Me imagino el espíritu del rey Salomón pululando por Jerusalén del Este horrorizado al ver que ese territorio, donde alguna vez el reinó, impartiendo justicia, paz, y demostrando sabiduría para estrechar relaciones diplomáticas con sus vecinos más poderosos, como eran los egipcios y fenicios; con los primeros, proyectando establecer lazos de sangre al contraer matrimonio con la hermana del faraón y con los segundos extrayendo conocimientos en el arte de la navegación; hoy sea escenario de sangrientos enfrentamientos entre hebreos y palestinos; los unos, herederos de la tierra prometida; los otros arguyendo el derecho de conquistadores de ese estado.
De vuelta a este mundo el rey Salomón, pensaría en una fórmula que dirima este conflicto, al igual que lo hiciera en aquel episodio bíblico, donde dos mujeres se disputaban la maternidad de un niño; su decisión salomónica sería construir un muro que sirva de puente para los dos pueblos edificado de mezquitas y sinagogas para lo cual necesitaría invocar al profeta Mahoma, e instarle para que rescate su credo del extravío al que ha sido sometido por sus sucesores y propalarlo nuevamente a su pueblo de la manera que él lo concibió, como una doctrina de tolerancia hacia otras religiones y respeto hacia las mujeres, y que hunde sus raíces en el judaísmo, al considerarse ismaelitas y a Abraham como fundador de su santuario de Kaava en la Meca; Salomón diría a los suyos, Jerusalén ha sido un vasto campo de espigas, que ha servido de alimento para que otras religiones puedan germinar.

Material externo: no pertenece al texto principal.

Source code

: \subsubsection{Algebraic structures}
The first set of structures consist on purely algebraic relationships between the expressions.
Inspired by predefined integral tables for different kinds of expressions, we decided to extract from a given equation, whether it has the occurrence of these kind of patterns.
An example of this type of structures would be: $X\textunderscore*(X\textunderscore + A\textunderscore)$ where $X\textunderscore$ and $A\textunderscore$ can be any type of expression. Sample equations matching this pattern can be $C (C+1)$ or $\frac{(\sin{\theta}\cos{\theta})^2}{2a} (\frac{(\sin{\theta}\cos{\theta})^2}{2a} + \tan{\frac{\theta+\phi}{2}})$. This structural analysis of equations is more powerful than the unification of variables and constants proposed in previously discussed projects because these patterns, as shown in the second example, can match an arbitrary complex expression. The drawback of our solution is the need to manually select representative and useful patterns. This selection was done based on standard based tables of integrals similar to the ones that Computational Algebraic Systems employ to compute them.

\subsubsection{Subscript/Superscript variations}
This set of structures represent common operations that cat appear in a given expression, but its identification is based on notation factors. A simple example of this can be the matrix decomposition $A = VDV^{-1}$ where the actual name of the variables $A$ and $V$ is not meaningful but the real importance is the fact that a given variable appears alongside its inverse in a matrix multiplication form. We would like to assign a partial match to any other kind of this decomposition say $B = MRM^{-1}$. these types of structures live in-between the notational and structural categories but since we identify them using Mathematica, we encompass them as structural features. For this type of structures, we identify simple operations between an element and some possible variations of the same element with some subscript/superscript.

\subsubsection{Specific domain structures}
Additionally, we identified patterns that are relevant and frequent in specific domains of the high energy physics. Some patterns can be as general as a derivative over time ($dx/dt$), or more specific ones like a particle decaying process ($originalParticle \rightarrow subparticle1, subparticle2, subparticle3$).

Solamente la reafirmación de sus principios doctrinarios corrompidos a través de los siglos, por factores geopolíticos permitirá cimentar este muro metafórico, que constituirá un lugar de encuentro entre judíos y musulmanes; el rey Salomón, como gran constructor que fue, levantará los cimientos y Mahoma, será la argamasa que una el rico pasado judío del muro de los lamentos, con el esplendor árabe que tendrá el muro del presente.